Lithium-Ion Batteries and Gas Detection

Used in everything from smart phones to tablets, television remotes, cars and more, batteries are an essential part of our daily modern life.

While there are many kinds of batteries, one type of battery which has been used in an increasing number of applications and whose production has increased significantly in recent years is the lithium-ion battery.

Lithium-ion batteries are secondary cell batteries which consist of an anode and a cathode and are charged and discharged as lithium ions move between them.

Easily confused with the similarly named lithium batteries, they are in fact two completely different types of batteries. Lithium batteries are simply disposable primary cell batteries made from the metal lithium.

The development of lithium-ion batteries was nothing short of revolutionary. During the 1980s, the development of portable devices such as mobile phones and laptop computers led to increased demand for high capacity yet compact lightweight secondary cell batteries.

This resulted in the widespread application of lithium-ion batteries, which had a higher energy density and were more compact and lightweight compared to conventional lead-acid and nickel metal hydride batteries used at the time.

Lithium-ion batteries are a technological innovation which allowed portable devices to be used for extended periods of time, contributing to the widespread popularity of mobile electronic devices.

This has allowed communications technology to become increasingly convenient, transforming the way we live and do business.

Lithium-ion batteries are also used to power so-called eco-friendly vehicles (EVs, HEVs, and PHEVs) and to power electrical systems in the aviation sector, making a significant contribution to the transportation industry as well.

Some of the main advantages of lithium-ion batteries include their compact size and large energy storage capacity.

Their high internal voltage gives them high energy density, allowing for faster charging and discharging times.

For comparison, the energy density of lead-acid batteries ranges from 25 to 50 Wh/kg, whereas the energy density of lithium-ion batteries ranges from 50 to 260 Wh/kg.

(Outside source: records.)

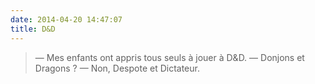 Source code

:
 ```yaml
---
date: 2014-04-20 14:47:07
title: D&D
---
```


> — Mes enfants ont appris tous seuls à jouer à D&amp;D.
> — Donjons et Dragons ?
> — Non, Despote et Dictateur.
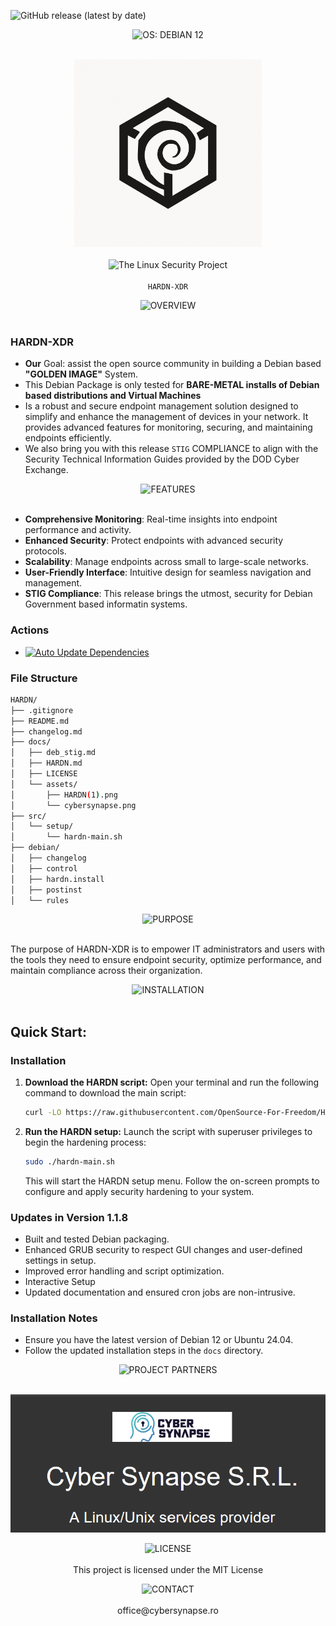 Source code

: ![GitHub release (latest by date)](https://img.shields.io/github/v/release/OpenSource-For-Freedom/HARDN?include_prereleases)


<p align="center">
  <img src="https://img.shields.io/badge/OS: Debian Systems-red?style=for-the-badge&labelColor=grey" alt="OS: DEBIAN 12"><br><br>
</p>

<p align="center">
  <img src="docs/assets/HARDN(1).png" alt="HARDN Logo" width="300px" /><br><br>
  <img src="https://img.shields.io/badge/The_Linux_Security_Project-red?style=for-the-badge&labelColor=black" alt="The Linux Security Project"><br><br>
  <code>HARDN-XDR</code>
</p>



<p align="center">
  <img src="https://img.shields.io/badge/OVERVIEW-white?style=for-the-badge&labelColor=black" alt="OVERVIEW"><br><br>
</p>


### HARDN-XDR
- **Our** Goal: assist the open source community in building a Debian based **"GOLDEN IMAGE"** System.
- This Debian Package is only tested for **BARE-METAL installs of Debian based distributions and Virtual Machines**
- Is a robust and secure endpoint management solution designed to simplify and enhance the management of devices in your network. It provides advanced features for monitoring, securing, and maintaining endpoints efficiently.
- We also bring you with this release `STIG` COMPLIANCE to align with the Security Technical Information Guides provided by the DOD Cyber Exchange.

<p align="center">
  <img src="https://img.shields.io/badge/FEATURES-white?style=for-the-badge&labelColor=black" alt="FEATURES"><br><br>
</p>

- **Comprehensive Monitoring**: Real-time insights into endpoint performance and activity.
- **Enhanced Security**: Protect endpoints with advanced security protocols.
- **Scalability**: Manage endpoints across small to large-scale networks.
- **User-Friendly Interface**: Intuitive design for seamless navigation and management.
- **STIG Compliance**: This release brings the utmost, security for Debian Government based informatin systems. 


### Actions
- [![Auto Update Dependencies](https://github.com/OpenSource-For-Freedom/HARDN-XDR/actions/workflows/validate.yml/badge.svg)](https://github.com/OpenSource-For-Freedom/HARDN-XDR/actions/workflows/validate.yml)

### File Structure


```bash
HARDN/
├── .gitignore
├── README.md
├── changelog.md
├── docs/
│   ├── deb_stig.md
│   ├── HARDN.md
│   ├── LICENSE
│   └── assets/
│       ├── HARDN(1).png
│       └── cybersynapse.png
├── src/
│   └── setup/
│       └── hardn-main.sh
├── debian/
│   ├── changelog
│   ├── control
│   ├── hardn.install
│   ├── postinst
│   └── rules
```

</p>


<p align="center">
  <img src="https://img.shields.io/badge/PURPOSE-white?style=for-the-badge&labelColor=black" alt="PURPOSE"><br><br>
</p>

The purpose of HARDN-XDR is to empower IT administrators and users with the tools they need to ensure endpoint security, optimize performance, and maintain compliance across their organization.

<p align="center">
  <img src="https://img.shields.io/badge/INSTALLATION-white?style=for-the-badge&labelColor=black" alt="INSTALLATION"><br><br>
</p>


## Quick Start: 

### Installation

1.  **Download the HARDN script:**
    Open your terminal and run the following command to download the main script:
    ```bash
    curl -LO https://raw.githubusercontent.com/OpenSource-For-Freedom/HARDN-XDR/main/src/setup/hardn-main.sh
    ```

2.  **Run the HARDN setup:**
    Launch the script with superuser privileges to begin the hardening process:
    ```bash
    sudo ./hardn-main.sh
    ```
    This will start the HARDN setup menu. Follow the on-screen prompts to configure and apply security hardening to your system. 


### Updates in Version 1.1.8
- Built and tested Debian packaging.
- Enhanced GRUB security to respect GUI changes and user-defined settings in setup.
- Improved error handling and script optimization.
- Interactive Setup
- Updated documentation and ensured cron jobs are non-intrusive.


### Installation Notes
- Ensure you have the latest version of Debian 12 or Ubuntu 24.04.
- Follow the updated installation steps in the `docs` directory.


<p align="center">
  <img src="https://img.shields.io/badge/PROJECT PARTNERS-white?style=for-the-badge&labelColor=black" alt="PROJECT PARTNERS"><br><br>
</p>


<p align="center">
  <img src="docs/assets/cybersynapse.png" alt="cybersynapse Logo" />
</p>



<p align="center">
  <img src="https://img.shields.io/badge/LICENSE-white?style=for-the-badge&labelColor=black" alt="LICENSE"><br><br>
This project is licensed under the MIT License
  
</p>


<p align="center">
  <img src="https://img.shields.io/badge/CONTACT-white?style=for-the-badge&labelColor=black" alt="CONTACT"><br><br>
office@cybersynapse.ro
</p>



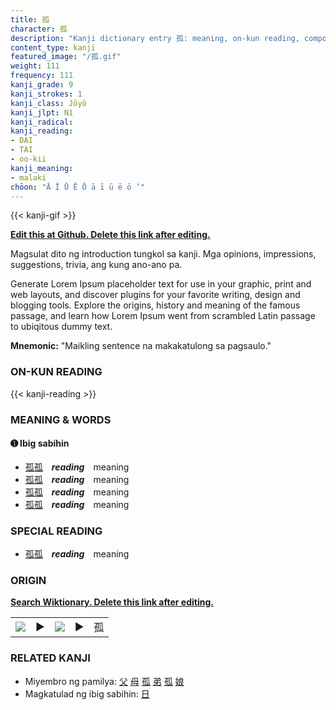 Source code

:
 ```yaml
---
title: 孤
character: 孤
description: "Kanji dictionary entry 孤: meaning, on-kun reading, compounds, origin, related kanji"
content_type: kanji
featured_image: "/孤.gif"
weight: 111
frequency: 111
kanji_grade: 9
kanji_strokes: 1
kanji_class: Jōyō
kanji_jlpt: N1
kanji_radical: 
kanji_reading: 
- DAI
- TAI
- oo-kii
kanji_meaning:
- malaki
chōon: "Ā Ī Ū Ē Ō ā ī ū ē ō ’"
---
```

[//]: # (Don't edit the line below. Kanji animated GIF code is automatically generated.)
{{< kanji-gif >}}

[//]: # (Edit below this line.)

**[Edit this at Github. Delete this link after editing.](https://github.com/tim0g/tim/tree/main/content/kanji/孤/index.md)**

Magsulat dito ng introduction tungkol sa kanji. Mga opinions, impressions, suggestions, trivia, ang kung ano-ano pa.

Generate Lorem Ipsum placeholder text for use in your graphic, print and web layouts, and discover plugins for your favorite writing, design and blogging tools. Explore the origins, history and meaning of the famous passage, and learn how Lorem Ipsum went from scrambled Latin passage to ubiqitous dummy text.
 
**Mnemonic:** "Maikling sentence na makakatulong sa pagsaulo."

### ON-KUN READING

[//]: # (Don't edit the line below. ON-KUN READING code is automatically generated.)
{{< kanji-reading >}}

### MEANING & WORDS

#### ➊ **Ibig sabihin**
  - [孤](../孤)[孤](../孤)　***reading***　meaning
  - [孤](../孤)[孤](../孤)　***reading***　meaning
  - [孤](../孤)[孤](../孤)　***reading***　meaning
  - [孤](../孤)[孤](../孤)　***reading***　meaning

### SPECIAL READING
  - [孤](../孤)[孤](../孤)　***reading***　meaning

### ORIGIN

**[Search Wiktionary. Delete this link after editing.](https://wiktionary.org/wiki/孤)**
<table class="kanji-table"><tr><td>
<img src="60px-孤-bronze.svg.png">
</td><td>▶</td><td>
<img src="60px-孤-oracle.svg.png">
</td><td>▶</td>
<td class="kanji-origin">孤</td>
</tr></table>

### RELATED KANJI
- Miyembro ng pamilya: [父](../父) [母](../母) [孤](../孤) [弟](../弟) [孤](../孤) [娘](../娘)
- Magkatulad ng ibig sabihin: [日](../日)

Lithium-ion batteries are also exceptionally durable for a longer useful life.

Widespread use of lithium-ion batteries is likewise leading to the “electrification” of society; that is, replacing the use of fossil fuels such as oil and gas with electric alternatives, an important part of the fight against climate change.

Moreover, lithium-ion batteries do not contain substances which place a significant burden on the environment such as cadmium, lead or mercury, making them an environmentally friendly alternative.

The main disadvantage of lithium-ion batteries is that they can pose a fire risk.

If a lithium-ion battery’s two electrodes come into direct contact due to external pressure or for any other reason, this could result in a chemical reaction which gives off oxygen and heat, causing the flammable electrolyte to catch fire.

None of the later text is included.